Pictures paired with source code
_ _ _ _

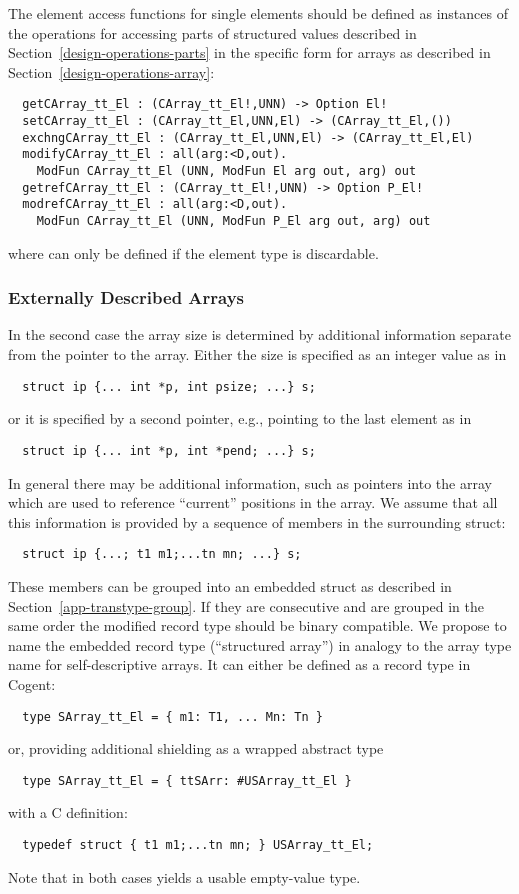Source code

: The element access functions for single elements should be defined as instances of the operations for accessing parts 
of structured values described in Section~\ref{design-operations-parts} in the specific form for arrays as described
in Section~\ref{design-operations-array}:
\begin{verbatim}
  getCArray_tt_El : (CArray_tt_El!,UNN) -> Option El!
  setCArray_tt_El : (CArray_tt_El,UNN,El) -> (CArray_tt_El,())
  exchngCArray_tt_El : (CArray_tt_El,UNN,El) -> (CArray_tt_El,El)
  modifyCArray_tt_El : all(arg:<D,out). 
    ModFun CArray_tt_El (UNN, ModFun El arg out, arg) out
  getrefCArray_tt_El : (CArray_tt_El!,UNN) -> Option P_El!
  modrefCArray_tt_El : all(arg:<D,out). 
    ModFun CArray_tt_El (UNN, ModFun P_El arg out, arg) out
\end{verbatim}
where  can only be defined if the element type  is discardable.

\subsubsection{Externally Described Arrays}

In the second case the array size is determined by additional information separate from the pointer to the array.
Either the size is specified as an integer value as in 
\begin{verbatim}
  struct ip {... int *p, int psize; ...} s;
\end{verbatim}
or it is specified by a second pointer, e.g., pointing to the last element as in
\begin{verbatim}
  struct ip {... int *p, int *pend; ...} s;
\end{verbatim}
In general there may be additional information, such as pointers into the array which are used to reference
``current'' positions in the array. We assume that all this information is provided by a sequence of members
in the surrounding struct:
\begin{verbatim}
  struct ip {...; t1 m1;...tn mn; ...} s;
\end{verbatim}

These members can be grouped into an embedded struct as described in Section~\ref{app-transtype-group}. If they
are consecutive and are grouped in the same order the modified record type should be binary compatible.
We propose to name the embedded record type  (``structured array'') in analogy to the
array type name for self-descriptive arrays. It can either be defined as a record type in Cogent:
\begin{verbatim}
  type SArray_tt_El = { m1: T1, ... Mn: Tn }
\end{verbatim}
or, providing additional shielding as a wrapped abstract type 
\begin{verbatim}
  type SArray_tt_El = { ttSArr: #USArray_tt_El }
\end{verbatim}
with a C definition:
\begin{verbatim}
  typedef struct { t1 m1;...tn mn; } USArray_tt_El;
\end{verbatim}
Note that in both cases  yields a usable empty-value type.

_ _ _ _

Task brief - No pictures should appear; only the lines from the first line of the records through the line with "getCArray_tt_El : (CArray_tt_El!,UNN)", both included, are to be restated word for word.

Exercise answer -
Source code

: The element access functions for single elements should be defined as instances of the operations for accessing parts 
of structured values described in Section~\ref{design-operations-parts} in the specific form for arrays as described
in Section~\ref{design-operations-array}:
\begin{verbatim}
  getCArray_tt_El : (CArray_tt_El!,UNN) -> Option El!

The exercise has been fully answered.